Estábamos luchando con unos orcos en unas cuevas de las montañas azules. En aquella ocasión, debíamos ayudar a los lugareños a repeler a esos endemoniados seres. En medio del fragor de la batalla, entre uno y otro rival, vi caer a uno de mis compañeros de aventuras. Había recibido un crítico de tajo, y perdía sangre en abundancia. Mantenerlo con vida supuso entonces la misión más importante de mis batallas en la Tierra Media. Me aproximé dando muerte a los rivales que se interponían en mi camino, utilizando la espada ancha +10 que había obtenido tan sólo una semana antes. Tuvo éxito en los envites y cuando me quisé dar cuenta, todos los orcos habían huido, y los demás compañeros habían sobrevivido.
Alcancé la posición de mi compañero herido, que seguía sangrando en abundancia. "Le queda poco" afirmó el explorador hobbit de mi grupo. "No, hemos de salvarlo" exclamé furioso. Una imagen cruzó por mi mente, apenas un destello del horror vivido años atrás. El rostro de mi hermano Genodat agonizante me golpeó el alma, empujándome a rechazar otra muerte a manos de los orcos.
Me repuse como pude, y me concentré de la mejor manera que las circunstancias permitían.

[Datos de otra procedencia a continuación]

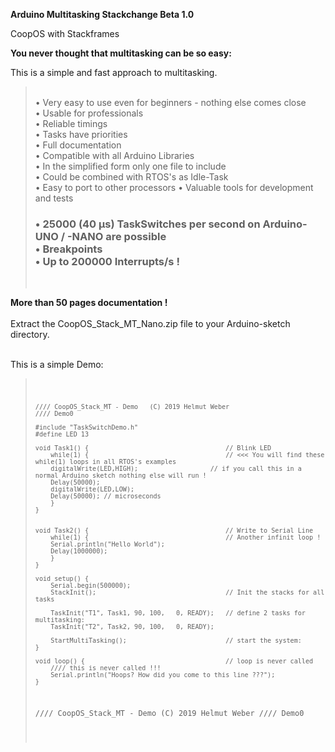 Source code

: **Arduino Multitasking Stackchange Beta 1.0**
 
 CoopOS with Stackframes<br>

 <b>You never thought that multitasking can be so easy:</b><br>
 
 This is a simple and fast approach to multitasking.
 
 <blockquote>
 <br>
 • Very easy to use even for beginners - nothing else comes close<br>
 • Usable for professionals<br>
 • Reliable timings<br>
 • Tasks have priorities<br>
 • Full documentation<br>
 • Compatible with all Arduino Libraries<br>
 • In the simplified form only one file to include<br>
 • Could be combined with RTOS's as Idle-Task<br>
 • Easy to port to other processors
 • Valuable tools for development and tests
<h3> • 25000 (40 µs) TaskSwitches per second on Arduino-UNO / -NANO are possible<br>
 • Breakpoints<br>
 • Up to <b>200000</b> Interrupts/s !</h3>
  <br>
</blockquote>
<p></p>
<b>More than 50 pages documentation !</b><br>
<br>
Extract the CoopOS_Stack_MT_Nano.zip file to your Arduino-sketch directory.
<br>
<br>

This is a simple Demo:

<blockquote>
<pre><code class="language-C">

	//// CoopOS_Stack_MT - Demo   (C) 2019 Helmut Weber
	//// Demo0

	#include "TaskSwitchDemo.h"   
	#define LED 13

	void Task1() {                                    // Blink LED
	    while(1) {                                    // <<< You will find these while(1) loops in all RTOS's examples
		digitalWrite(LED,HIGH);                   // if you call this in a normal Arduino sketch nothing else will run !
		Delay(50000);
		digitalWrite(LED,LOW);
		Delay(50000); // microseconds
	    }
	}


	void Task2() {                                    // Write to Serial Line
	    while(1) {                                    // Another infinit loop !
		Serial.println("Hello World");
		Delay(1000000);
	    }
	}

	void setup() {
	    Serial.begin(500000);
	    StackInit();                                  // Init the stacks for all tasks
	   
	    TaskInit("T1", Task1, 90, 100,   0, READY);   // define 2 tasks for multitasking:
	    TaskInit("T2", Task2, 90, 100,   0, READY);
	   
	    StartMultiTasking();                          // start the system:
	}

	void loop() {                                     // loop is never called
	    //// this is never called !!!
	    Serial.println("Hoops? How did you come to this line ???");
	}


//// CoopOS_Stack_MT - Demo   (C) 2019 Helmut Weber
//// Demo0



</code></pre>


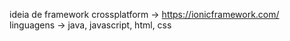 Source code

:ideia de framework crossplatform -> https://ionicframework.com/ <angular>
linguagens -> java, javascript, html, css
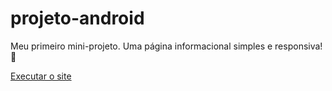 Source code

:# projeto-android
Meu primeiro mini-projeto.  Uma página informacional simples e responsiva!  👀

<a href="https://roberiof.github.io/projeto-android/index.html"> Executar o site </a>

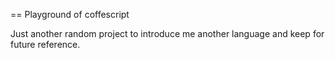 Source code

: == Playground of coffescript

Just another random project to introduce me another language and keep for future reference.

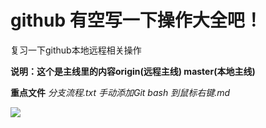 # github 有空写一下操作大全吧！
复习一下github本地远程相关操作


 **说明：这个是主线里的内容origin(远程主线) master(本地主线)**
 
 **重点文件** *分支流程.txt 手动添加Git bash 到鼠标右键.md*
 
 ![](https://jhonjrg.github.io/github/Picture/IPerror.png)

Toqué con mis manos el cuerpo herido de mi compañero. Apenas aprecié vida pero pronto sentí fluir la magia por mi cuerpo, devolviendo la esperanza al suyo. Tras ello, el animista y el mago completaron los primeros auxilios que debíamos prestar. Todavía recuerdo que se agotaron las vendas de nuestros petates. "Está bien. ¡Se recuperará finalmente!" exclamó esta vez el hobbit.
Me sentía agotado, no por la batalla, sino por la magia. Tal vez mi cuerpo resistiera largos caminos. Tal vez saliera victorioso de enfrentamientos contra duros rivales, pero mi espíritu y mi mente se habían debilitado. De algún modo, aquella noche, debía reposar el alma, más que el cuerpo. Pero si este era el precio que debía pagar por salvar a mis compañeros, que así fuera.
"Allá voy, Tierra Media"- gritó Bindôlin.